A different kind of Flow
I've been editing 'God's Country'. Editing, to me, is a bigger task than actually writing. After a positive supervisory meeting on 27th November, I do feel like I'm on the right track. I have a sense of 'Joel-Lane-ness' coming through via the editing process, and spend a lot of time walking the towpath of Stourbridge canal, especially to the intersection of the canal and the river. In 'From Blue to Black', a conversation between Karl and David takes place there. Lane uses Karl to describe it as: ' "This place is strange, isn't it? Like a bit of wilderness. It's like one of those points you'd use for reference when drawing a map - to set the contour lines or whatever.' (p52). I took this picture, which is the section where the River Stour flows underneath the canal.'Beyond the dark river.' As Lane puts it (p52).

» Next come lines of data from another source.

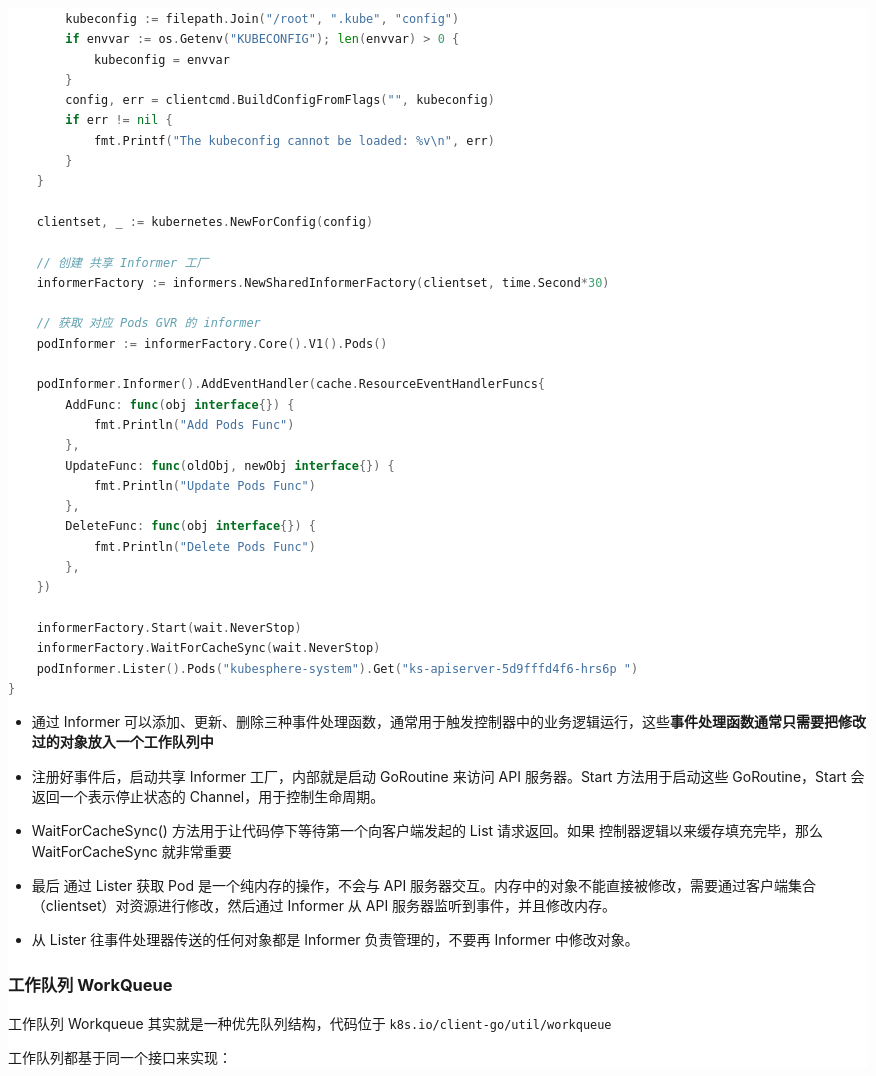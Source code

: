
 ```go
        kubeconfig := filepath.Join("/root", ".kube", "config")
        if envvar := os.Getenv("KUBECONFIG"); len(envvar) > 0 {
            kubeconfig = envvar
        }
        config, err = clientcmd.BuildConfigFromFlags("", kubeconfig)
        if err != nil {
            fmt.Printf("The kubeconfig cannot be loaded: %v\n", err)
        }
    }

    clientset, _ := kubernetes.NewForConfig(config)

    // 创建 共享 Informer 工厂
    informerFactory := informers.NewSharedInformerFactory(clientset, time.Second*30)

    // 获取 对应 Pods GVR 的 informer
    podInformer := informerFactory.Core().V1().Pods()

    podInformer.Informer().AddEventHandler(cache.ResourceEventHandlerFuncs{
        AddFunc: func(obj interface{}) {
            fmt.Println("Add Pods Func")
        },
        UpdateFunc: func(oldObj, newObj interface{}) {
            fmt.Println("Update Pods Func")
        },
        DeleteFunc: func(obj interface{}) {
            fmt.Println("Delete Pods Func")
        },
    })

    informerFactory.Start(wait.NeverStop)
    informerFactory.WaitForCacheSync(wait.NeverStop)
    podInformer.Lister().Pods("kubesphere-system").Get("ks-apiserver-5d9fffd4f6-hrs6p ")
}
```

- 通过 Informer 可以添加、更新、删除三种事件处理函数，通常用于触发控制器中的业务逻辑运行，这些**事件处理函数通常只需要把修改过的对象放入一个工作队列中**

- 注册好事件后，启动共享 Informer 工厂，内部就是启动 GoRoutine 来访问 API 服务器。Start 方法用于启动这些 GoRoutine，Start 会返回一个表示停止状态的 Channel，用于控制生命周期。

- WaitForCacheSync() 方法用于让代码停下等待第一个向客户端发起的 List 请求返回。如果 控制器逻辑以来缓存填充完毕，那么 WaitForCacheSync 就非常重要

- 最后 通过 Lister 获取 Pod 是一个纯内存的操作，不会与 API 服务器交互。内存中的对象不能直接被修改，需要通过客户端集合（clientset）对资源进行修改，然后通过 Informer 从 API 服务器监听到事件，并且修改内存。

- 从 Lister 往事件处理器传送的任何对象都是 Informer 负责管理的，不要再 Informer 中修改对象。 

### 工作队列 WorkQueue

工作队列 Workqueue 其实就是一种优先队列结构，代码位于 `k8s.io/client-go/util/workqueue`

工作队列都基于同一个接口来实现：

Another quote: 'We walked on to the canalside, where a few men were fishing in water that held a storm of weeds.' (p48)
At my supervisory meeting, Paul Evans talked about 'flow' in terms of the flow of water in the canal and the river, and it made me look again at the way Lane used a sense of flow in From Blue to Black. There is a sense of connection between the narrative flow, or action, and the flow of water. I took this picture, and thought of that quote above, and this: 'The canal water was so still that it reflected the mass of ivy on the bank.' (p49) Then, 'The river. It was slower and wider here than in the town...A thin stream trickled down...' (p50-1) And 'We negotiated a path through the trees, following the stream up to the metal walkway that covered the overflow.' (p55) Thinking about this, I did some googling around about the flow of canals, because I realised it would be important to use this information when my character, Guy, walks his old route. I found this: 'At the highest points you will usually find a reservoir, fed by water run off from higher land or streams. Some canals cross or make use of natural rivers for part of the their route. There is always some flow to lower portions, a lock at a time as boats move. or some leakage through many locks, some gates are intended to act as weirs when not in active use. When rain or river flow would raise the level there are other weirs and sluices to divert extra water to rivers and other channels. One of the problems with low flow is that they do silt up over time, so periodically need to be cleared by dredging as well as removing shopping trolleys.' (https://www.theguardian.com/lifeandstyle/2018/jun/25/where-canal-water-come-from-flood retrieved 10th December, 2019)
I know I am keeping this in mind as I edit this section.
At my supervisory meeting, Nick Royle talked about my use of sentence structure, which, although grammatically incorrect, he saw as a deliberate attempt to influence the prose. In Sonia Overall's thesis 'Walking, Making, Thinking' (2018), she refers to the 'flaneuse' and then she says this: 'Useful examples of writers discussing the importance of walking to their writing also exist. Coverley’s book is named for Arthur Machen’s autobiography 'The London Adventure, or, the Art of Wandering' (1924), in which Machen uses tangential and meandering prose to discuss his use of urban wandering as imaginative fuel. Machen’s method, ‘London Science’, celebrates the richness and enormity of the city, as well as offering a way to combat his terror of the streets (Coverley P145). (My use of bold) As a female walker, who's walking influences my writing, I realise that I walk in this 'insurgent space' which, in Black Country parlance is called 'The Cut'. I can see that my grammatical style is, or has, as sense of a particular Psychogeographic Flow, but I also wonder how much the Black Country linguistics affect our - or my - view of space. 'The Cut' sounds like a dangerous, vicious place and I am a female walker (usually alone) down there. I wonder how much the psychogeographic flow in my writing is influenced by the. I like the idea of my 'tangential and meandering prose' which doesn't, as Machen does, discuss my use of wandering, but is realised within the creative response I have to it.